§ **ASSIGNED TASK**
Beginning with the first entry, print all the records exactly.

——————————

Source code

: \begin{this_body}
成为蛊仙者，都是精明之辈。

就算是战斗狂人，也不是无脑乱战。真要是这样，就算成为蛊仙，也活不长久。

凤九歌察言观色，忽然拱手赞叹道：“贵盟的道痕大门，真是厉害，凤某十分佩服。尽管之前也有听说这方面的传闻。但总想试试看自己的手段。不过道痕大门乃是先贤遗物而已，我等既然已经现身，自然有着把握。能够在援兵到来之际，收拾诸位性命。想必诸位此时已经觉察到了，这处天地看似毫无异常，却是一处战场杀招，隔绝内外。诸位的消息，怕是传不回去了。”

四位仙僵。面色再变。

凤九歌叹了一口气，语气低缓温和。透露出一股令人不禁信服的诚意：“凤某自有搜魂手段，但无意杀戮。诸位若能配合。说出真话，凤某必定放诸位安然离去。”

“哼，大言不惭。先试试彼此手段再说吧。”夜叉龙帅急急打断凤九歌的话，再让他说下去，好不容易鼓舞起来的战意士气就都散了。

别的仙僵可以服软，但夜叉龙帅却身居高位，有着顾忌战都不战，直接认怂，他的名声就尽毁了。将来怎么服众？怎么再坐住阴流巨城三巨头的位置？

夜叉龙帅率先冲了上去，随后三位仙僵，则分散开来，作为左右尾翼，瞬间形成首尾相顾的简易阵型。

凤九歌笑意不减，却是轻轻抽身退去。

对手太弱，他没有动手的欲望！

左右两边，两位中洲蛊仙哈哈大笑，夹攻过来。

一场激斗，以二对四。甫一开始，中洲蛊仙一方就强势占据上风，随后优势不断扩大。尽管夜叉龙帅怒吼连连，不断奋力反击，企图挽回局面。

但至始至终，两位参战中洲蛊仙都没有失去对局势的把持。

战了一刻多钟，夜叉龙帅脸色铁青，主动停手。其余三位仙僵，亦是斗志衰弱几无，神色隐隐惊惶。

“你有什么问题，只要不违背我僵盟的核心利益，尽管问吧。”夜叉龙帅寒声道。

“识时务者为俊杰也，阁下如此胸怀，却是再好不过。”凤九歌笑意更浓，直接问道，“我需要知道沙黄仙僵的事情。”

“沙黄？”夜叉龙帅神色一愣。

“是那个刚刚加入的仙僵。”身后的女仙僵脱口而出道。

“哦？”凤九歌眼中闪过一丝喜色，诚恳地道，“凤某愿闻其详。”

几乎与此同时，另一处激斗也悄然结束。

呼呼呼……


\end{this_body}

——————————

§ **RESPONSE TO THE EXERCISE**
Source code

: \begin{this_body}
成为蛊仙者，都是精明之辈。

就算是战斗狂人，也不是无脑乱战。真要是这样，就算成为蛊仙，也活不长久。

凤九歌察言观色，忽然拱手赞叹道：“贵盟的道痕大门，真是厉害，凤某十分佩服。尽管之前也有听说这方面的传闻。但总想试试看自己的手段。不过道痕大门乃是先贤遗物而已，我等既然已经现身，自然有着把握。能够在援兵到来之际，收拾诸位性命。想必诸位此时已经觉察到了，这处天地看似毫无异常，却是一处战场杀招，隔绝内外。诸位的消息，怕是传不回去了。”

四位仙僵。面色再变。

凤九歌叹了一口气，语气低缓温和。透露出一股令人不禁信服的诚意：“凤某自有搜魂手段，但无意杀戮。诸位若能配合。说出真话，凤某必定放诸位安然离去。”

“哼，大言不惭。先试试彼此手段再说吧。”夜叉龙帅急急打断凤九歌的话，再让他说下去，好不容易鼓舞起来的战意士气就都散了。

别的仙僵可以服软，但夜叉龙帅却身居高位，有着顾忌战都不战，直接认怂，他的名声就尽毁了。将来怎么服众？怎么再坐住阴流巨城三巨头的位置？

夜叉龙帅率先冲了上去，随后三位仙僵，则分散开来，作为左右尾翼，瞬间形成首尾相顾的简易阵型。

凤九歌笑意不减，却是轻轻抽身退去。

对手太弱，他没有动手的欲望！

左右两边，两位中洲蛊仙哈哈大笑，夹攻过来。

一场激斗，以二对四。甫一开始，中洲蛊仙一方就强势占据上风，随后优势不断扩大。尽管夜叉龙帅怒吼连连，不断奋力反击，企图挽回局面。

但至始至终，两位参战中洲蛊仙都没有失去对局势的把持。

战了一刻多钟，夜叉龙帅脸色铁青，主动停手。其余三位仙僵，亦是斗志衰弱几无，神色隐隐惊惶。

“你有什么问题，只要不违背我僵盟的核心利益，尽管问吧。”夜叉龙帅寒声道。

“识时务者为俊杰也，阁下如此胸怀，却是再好不过。”凤九歌笑意更浓，直接问道，“我需要知道沙黄仙僵的事情。”

“沙黄？”夜叉龙帅神色一愣。

“是那个刚刚加入的仙僵。”身后的女仙僵脱口而出道。

“哦？”凤九歌眼中闪过一丝喜色，诚恳地道，“凤某愿闻其详。”

几乎与此同时，另一处激斗也悄然结束。

呼呼呼……


\end{this_body}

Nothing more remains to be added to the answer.